アンリエットは、侍女を従え、店から出てくる呑気な顔をしたミュリエルとすれ違う。
その瞬間に、長い袖に隠していたナイフを腰だめに構え、突き刺す!
だが。
手ごたえはなかった。
代わりに、背中が燃えるように熱い。
背後から斬られたのだ。
そう気づいたのは、反射的に振り返った先で、アラノルシアの騎士が血濡れた剣を握っていたからだ。
「きゃぁぁぁぁぁぁ!」
甲高い悲鳴があがる。
それを合図にしたように、周囲の人々が悲鳴をあげながら逃げ惑った。
「誰、何をしているの!?」
その中で、鋭く叫んだのは、意外にもミュリエルだった。
アンリエットに駆け寄ろうとしたが、隣にいた男に腕を掴まれ止められた。
男は正しい。
アンリエットはまだ、ナイフを握っていた。
「おそれながら」
騎士の後ろにいた男が、かぶっていたフードを外す。
アンリエットは目を見張った。
それは、司祭長だった。
跡をつけられた……?
「この女が、そちらのお嬢様を殺害しようとしておりました。
このように処分いたしましたので、ご安心を」
ミュリエルは呆然としているようだ。
やわやわと、顔の周りを何かが撫でる感触がした。
魔法が解ける。
呆けていたミュリエルは、それを見て、みるみる顔を青くした。
「アンリエット……」
熱かった背中が、もう、なんの感覚もない。
霞みそうな視界のなか、司祭を探す。
「お、前、聖女を、手にかけるなんて」
しかし、司祭長は、冷ややかに見下ろすだけだ。
「こちらのお嬢様から、聖心力を感知いたしました。
あなたは、聖女ではなく、ただの、犯罪者です」
どんどん狭まる視界の中、ミュリエルの肩あたりに光を感じた。
足をぶらぶらさせている、あれは、妖精だ。
楽しそうにミュリエルの髪で遊んでいる。
「お前……私の、僕……」
そう呼べば、初めて気づいたように、アンリエットの顔を見た。
「まあ、あなただったの、どうしたの、死にそうじゃない!」
「助けて、お前の、力で……」
「なんという傲岸不遜な願いだ、殺害しようとしたミュリエル様に、助命を願うとは」
僕の姿が見えない司祭長は、アンリエットがミュリエルに助命を頼んだと見えたのだろう。
その非難に、違う、誰がこんな女に、と言いたかったが、なんだか疲れてしまった。
「まあまあ、もうすぐ消えるのね、ご苦労様なのだわ!」
誰にも聞こえない聖心力の声だが、ミュリエルが反応しているのが分かる。
やはり、やはりこの女。
身の内にアンリエットの魔力を溜めているだけではなく、聖心力も含めて使いこなしている。

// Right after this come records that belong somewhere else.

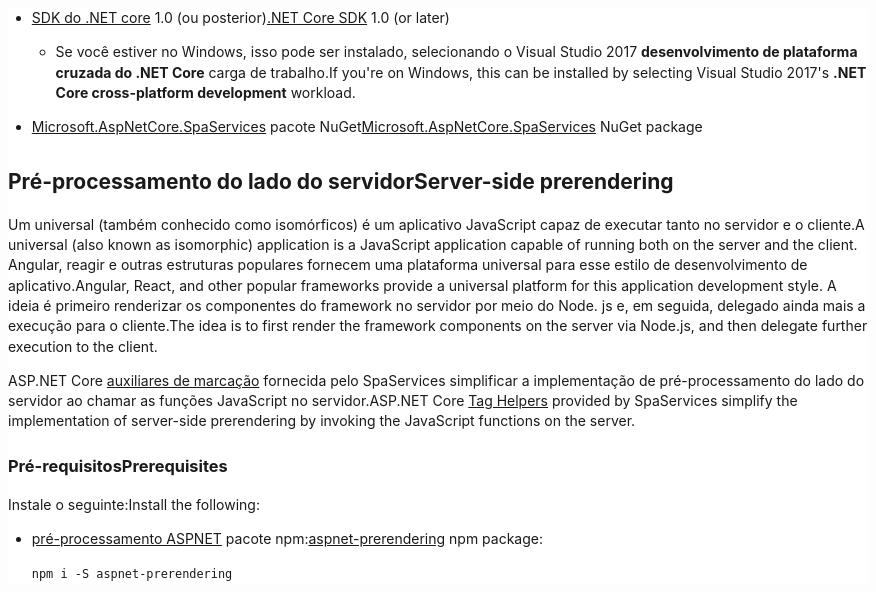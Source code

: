 * <span data-ttu-id="cec25-138">[SDK do .NET core](https://www.microsoft.com/net/download/core) 1.0 (ou posterior)</span><span class="sxs-lookup"><span data-stu-id="cec25-138">[.NET Core SDK](https://www.microsoft.com/net/download/core) 1.0 (or later)</span></span>
    * <span data-ttu-id="cec25-139">Se você estiver no Windows, isso pode ser instalado, selecionando o Visual Studio 2017 **desenvolvimento de plataforma cruzada do .NET Core** carga de trabalho.</span><span class="sxs-lookup"><span data-stu-id="cec25-139">If you're on Windows, this can be installed by selecting Visual Studio 2017's **.NET Core cross-platform development** workload.</span></span>

* <span data-ttu-id="cec25-140">[Microsoft.AspNetCore.SpaServices](https://www.nuget.org/packages/Microsoft.AspNetCore.SpaServices/) pacote NuGet</span><span class="sxs-lookup"><span data-stu-id="cec25-140">[Microsoft.AspNetCore.SpaServices](https://www.nuget.org/packages/Microsoft.AspNetCore.SpaServices/) NuGet package</span></span>

<a name="server-prerendering"></a>

## <a name="server-side-prerendering"></a><span data-ttu-id="cec25-141">Pré-processamento do lado do servidor</span><span class="sxs-lookup"><span data-stu-id="cec25-141">Server-side prerendering</span></span>

<span data-ttu-id="cec25-142">Um universal (também conhecido como isomórficos) é um aplicativo JavaScript capaz de executar tanto no servidor e o cliente.</span><span class="sxs-lookup"><span data-stu-id="cec25-142">A universal (also known as isomorphic) application is a JavaScript application capable of running both on the server and the client.</span></span> <span data-ttu-id="cec25-143">Angular, reagir e outras estruturas populares fornecem uma plataforma universal para esse estilo de desenvolvimento de aplicativo.</span><span class="sxs-lookup"><span data-stu-id="cec25-143">Angular, React, and other popular frameworks provide a universal platform for this application development style.</span></span> <span data-ttu-id="cec25-144">A ideia é primeiro renderizar os componentes do framework no servidor por meio do Node. js e, em seguida, delegado ainda mais a execução para o cliente.</span><span class="sxs-lookup"><span data-stu-id="cec25-144">The idea is to first render the framework components on the server via Node.js, and then delegate further execution to the client.</span></span>

<span data-ttu-id="cec25-145">ASP.NET Core [auxiliares de marcação](xref:mvc/views/tag-helpers/intro) fornecida pelo SpaServices simplificar a implementação de pré-processamento do lado do servidor ao chamar as funções JavaScript no servidor.</span><span class="sxs-lookup"><span data-stu-id="cec25-145">ASP.NET Core [Tag Helpers](xref:mvc/views/tag-helpers/intro) provided by SpaServices simplify the implementation of server-side prerendering by invoking the JavaScript functions on the server.</span></span>

### <a name="prerequisites"></a><span data-ttu-id="cec25-146">Pré-requisitos</span><span class="sxs-lookup"><span data-stu-id="cec25-146">Prerequisites</span></span>

<span data-ttu-id="cec25-147">Instale o seguinte:</span><span class="sxs-lookup"><span data-stu-id="cec25-147">Install the following:</span></span>
* <span data-ttu-id="cec25-148">[pré-processamento ASPNET](https://www.npmjs.com/package/aspnet-prerendering) pacote npm:</span><span class="sxs-lookup"><span data-stu-id="cec25-148">[aspnet-prerendering](https://www.npmjs.com/package/aspnet-prerendering) npm package:</span></span>

    ```console
    npm i -S aspnet-prerendering
    ```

「この、愚図、ただジョスラン様の隣にいただけの女……。
お前など、死んでしまえばよかったのに、私の力を奪い取るなんて、なんて図々しいの。
返しなさいよ、すぐ、そしたら、お前なんか……」
「ねえ、声、出てないのだわ、それじゃあ、私にしか聞こえてないのだわ!」
声が出ていない。
どうやら、思念でしか伝えられないらしい。
口惜しい。
この馬鹿な女に、一言言ってやらなければ気が済まないのに。
「どう、して、助けないの、お前」
「もー、前も言ったではないの、あなたはもう聖女じゃないのよって!」
「私の、魔力なのに。ねえ、私が、聖女で、いいではないの。
その女、無能で、役に立たないの。
そいつを殺せば、私がまた聖女になる。
ねえ、それでいいではないの」
んー、と、妖精は首を傾げた。
「でもほら。この子は特別だから」
「……なにが?」
「異世界人だし。神様に大事に連れてこられた子だし」
なによそれ。
ずるいじゃない。
もはや頭の働いていないアンリエットは、ミュリエルという存在が、異世界人であると断言されることのおかしさに気づかない。
ただ、恨み、妬み、そして、嗤う。
ごぼっ、と口から泡を吹くが、それでも、司祭長に向けて、呪いのように声を振り絞った。
その声は、最後の奇跡のようにあたりに響き渡る。